Here are properties common to all relational logical
operators (RelLogOp):
·
DependOnCols
Identical to the same named
property of ScaLogOp. The current
operator may return a different table for each distinct combination of values
of DependOnCols.
·
Range of column numbers
Although a relation may contain
many columns in its heading, DAX Formula Engine is smart enough to derive the
minimal subset of columns, see RequiredCols
property, which are needed to answer a query. To save space, DAX Query Plan
does not list all columns in the relation header, instead, it assigns
continuous column numbers to all columns in the relation header and only shows
<beginning column name>-<ending column name> as a part of the plan.
Note that this property may be missing when a relation has no column at all.
·
RequiredCols
This is the union of DependOnCols and the subset of columns
from the relation header which are needed to answer a query. For example, when
you examine the logical plan, shown in Figure 4, which corresponds to Query 2,
you can see that only one column, [Sales Amount], among 129 columns is a
required column. In case you are wondering why ‘Internet Sales’ table has 129
columns, you can find the answer in one
of my earlier posts.
// Query 2 define measure 'Internet Sales'[Total Sales Amount] = Sum([Sales Amount]) evaluate row("x", [Total Sales Amount])
Common
Properties of Physical Plan Nodes
In a physical plan tree, an iterator operator supplies rows
of column values to other nodes. When those rows are fed to a lookup operator, it can return a scalar value
from each input row. When the rows are fed to another iterator operator, it can output any number of rows of its own columns for each input row. Therefore, both iterators and
lookups share the same input property, LookupCols, but they produce
different outputs. Let’s use the physical plan tree, shown in Figure 5, captured
from Query 1 to illustrate the common properties of physical operators.

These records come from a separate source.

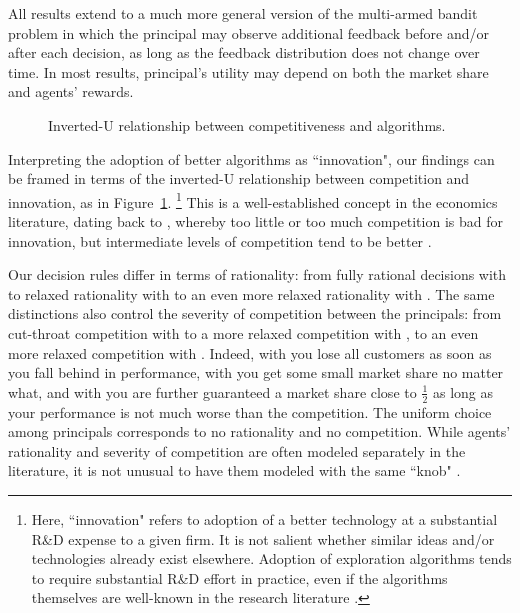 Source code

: All results extend to a much more general version of the multi-armed bandit problem in which the principal may observe additional feedback before and/or after each decision, as long as the feedback distribution does not change over time. In most results, principal's utility may depend on both the market share and agents' rewards.

\begin{figure}
\begin{center}

\caption{Inverted-U relationship between competitiveness and algorithms.}
\label{fig:inverted-U}
\end{center}
\end{figure}


Interpreting the adoption of better algorithms as ``innovation", our findings can be framed in terms of the inverted-U relationship between competition and innovation, as in Figure~\ref{fig:inverted-U}.%
\footnote{Here, ``innovation" refers to adoption of a better technology at a substantial R\&D expense to a given firm. It is not salient whether similar ideas and/or technologies already exist elsewhere. Adoption of exploration algorithms tends to require substantial R\&D effort in practice, even if the algorithms themselves are well-known in the research literature \citep[\eg see][]{DS-arxiv}.}
This is a well-established concept in the economics literature, dating back to \cite{Schumpeter-42}, whereby too little or too much competition is bad for innovation, but intermediate levels of competition tend to be better \citep[\eg][]{Aghion-QJE05,Vives-08}.

Our decision rules differ in terms of rationality: from fully rational decisions with \HardMax to relaxed rationality with \HardMaxRandom to an even more relaxed rationality with \SoftMaxRandom. The same distinctions also control the severity of competition between the principals: from cut-throat competition with \HardMax to a more relaxed competition with \HardMaxRandom, to an even more relaxed competition with \SoftMaxRandom. Indeed, with \HardMax you lose all customers as soon as you fall behind in performance, with \HardMaxRandom you get some small market share no matter what, and with \SoftMaxRandom you are further guaranteed a market share close to $\tfrac12$ as long as your performance is not much worse than the competition. The uniform choice among principals corresponds to no rationality and no competition. While agents' rationality and severity of competition are often modeled separately in the literature, it is not unusual to have them modeled with the same ``knob" \cite[\eg][]{Gabaix-16}.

Here are the properties common to all lookup physical
operators (LookupPhyOp):
·
LookupCols
Columns supplied by an iterator
whose values are used to calculate a scalar value. In Figure 5, lookup
operators 1 and 2 read their input values from iterator 3; their output values
are later on used by their parent operator, LessThanOrEqualTo,
to calculate a Boolean value.
·
Data type
One of the six data types DAX
supports. Values returned by the operator must be either of this data type or
be the BLANK value.
Here are the properties common to all iterator physical
operators (IterPhyOp):
·
LookupCols
Identical to the same named
property of LookupPhyOp. In Figure 5,
iterator 5, which doesn’t have the LookupCols
property, hence a pure iterator, supplies column 2 to iterator 4 as its LookupCols property which in turn
produces output column 1.
·
IterCols
Columns output by the iterator.
It is interesting to learn that a DAX iterator can be a pure
iterator, when it only has the IterCols property, or a table-valued function as in T-SQL Apply
operator when it has both LookupCols and IterCols
properties, or a pure row checker when it only has the LookupCols property. In the last
case, the iterator serves the purpose of removing unwanted rows from other
iterators.
For many DAX operators, common properties are all they offer.

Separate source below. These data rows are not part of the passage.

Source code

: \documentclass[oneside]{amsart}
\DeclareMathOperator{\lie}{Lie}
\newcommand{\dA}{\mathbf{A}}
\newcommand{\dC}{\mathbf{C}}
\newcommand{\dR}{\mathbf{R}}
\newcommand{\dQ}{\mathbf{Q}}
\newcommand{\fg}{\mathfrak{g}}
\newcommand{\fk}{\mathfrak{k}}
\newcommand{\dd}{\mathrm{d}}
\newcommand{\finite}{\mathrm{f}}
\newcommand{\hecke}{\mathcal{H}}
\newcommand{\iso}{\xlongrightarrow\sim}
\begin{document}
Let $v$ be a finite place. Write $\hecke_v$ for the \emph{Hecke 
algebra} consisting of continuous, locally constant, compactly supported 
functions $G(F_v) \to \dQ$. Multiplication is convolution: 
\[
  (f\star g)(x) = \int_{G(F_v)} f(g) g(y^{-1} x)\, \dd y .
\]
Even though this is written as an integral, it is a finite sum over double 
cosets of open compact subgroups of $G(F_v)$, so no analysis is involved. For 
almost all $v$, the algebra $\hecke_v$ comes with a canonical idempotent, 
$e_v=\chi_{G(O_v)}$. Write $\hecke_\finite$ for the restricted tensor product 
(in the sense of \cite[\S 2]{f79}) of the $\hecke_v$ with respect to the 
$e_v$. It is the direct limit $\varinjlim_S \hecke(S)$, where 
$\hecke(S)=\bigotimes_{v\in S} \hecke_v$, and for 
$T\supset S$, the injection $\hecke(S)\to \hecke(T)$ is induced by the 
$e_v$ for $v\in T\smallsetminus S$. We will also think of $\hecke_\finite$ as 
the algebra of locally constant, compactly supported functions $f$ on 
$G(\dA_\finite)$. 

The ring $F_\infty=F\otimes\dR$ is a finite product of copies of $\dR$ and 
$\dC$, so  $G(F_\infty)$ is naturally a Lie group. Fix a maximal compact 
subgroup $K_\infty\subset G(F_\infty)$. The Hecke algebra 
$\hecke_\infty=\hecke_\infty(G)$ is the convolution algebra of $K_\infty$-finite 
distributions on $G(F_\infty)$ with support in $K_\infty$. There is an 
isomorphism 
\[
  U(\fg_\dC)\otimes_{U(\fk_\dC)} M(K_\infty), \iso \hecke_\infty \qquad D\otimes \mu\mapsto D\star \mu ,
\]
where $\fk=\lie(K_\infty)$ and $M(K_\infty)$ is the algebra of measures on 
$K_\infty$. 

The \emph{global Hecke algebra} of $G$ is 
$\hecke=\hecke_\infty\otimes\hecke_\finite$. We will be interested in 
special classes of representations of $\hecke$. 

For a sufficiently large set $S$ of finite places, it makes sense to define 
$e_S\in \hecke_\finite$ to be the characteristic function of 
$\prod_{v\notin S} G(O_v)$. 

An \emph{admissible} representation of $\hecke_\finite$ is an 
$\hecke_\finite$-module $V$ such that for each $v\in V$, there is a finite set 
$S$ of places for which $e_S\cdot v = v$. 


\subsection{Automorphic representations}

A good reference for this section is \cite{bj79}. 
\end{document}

But some DAX operators output additional properties to provide more information
about themselves. I am not going to go into details
about all those operator-specific properties today because it would drag this
blog on far too long. I’ll only describe the proprietary properties of one
physical operator Spool_IterOnly and postpone the
discussion of private properties of other operators in future blogs when we get
to study individual operators.
Special
Properties of Physical Operator Spool_IterOnly<>
Spool_IterOnly is a pure iterator that draws its rows from
an in-memory spool which is built through some other means. DAX Formula Engine
builds different flavors of in-memory spools, therefore Spool_IterOnly along with several
other physical operators built from spools put the name of the spool in a pair
of angle brackets <> as a part of their names. This is partly caused by
the fact that spools are not first class citizens in query plan trees as of SQL
Server 2012. As a result, some spool specific properties are added directly to
physical operators built on top of the spool. Below is one line I extracted from
Figure 5 with Spool_IterOnly specific
properties highlighted in bold face. They tell us that there are 12 records in
the spool and there are 240 key columns (most of which are compressed to 0 bit
hence record size is not as wide as it seems) and no value columns.
Spool_IterOnly<Spool>: IterPhyOp IterCols(1)('Date'[Month]) #Records=12 #KeyCols=240 #ValueCols=0
Summary
Today we studied properties of operator nodes in DAX Query
Plan trees. We have learned that some properties are common to all operators of
one type and some properties are specific to a particular operator. While I
described in details those common properties, I just cited one example of
operator specific properties. Now that we have covered the basics of DAX Query
Plans, we will be able to explore ways to take advantage of them to investigate
performance issues in future posts. When we run into a specific operator of
importance, I’ll explain its associated properties at that time.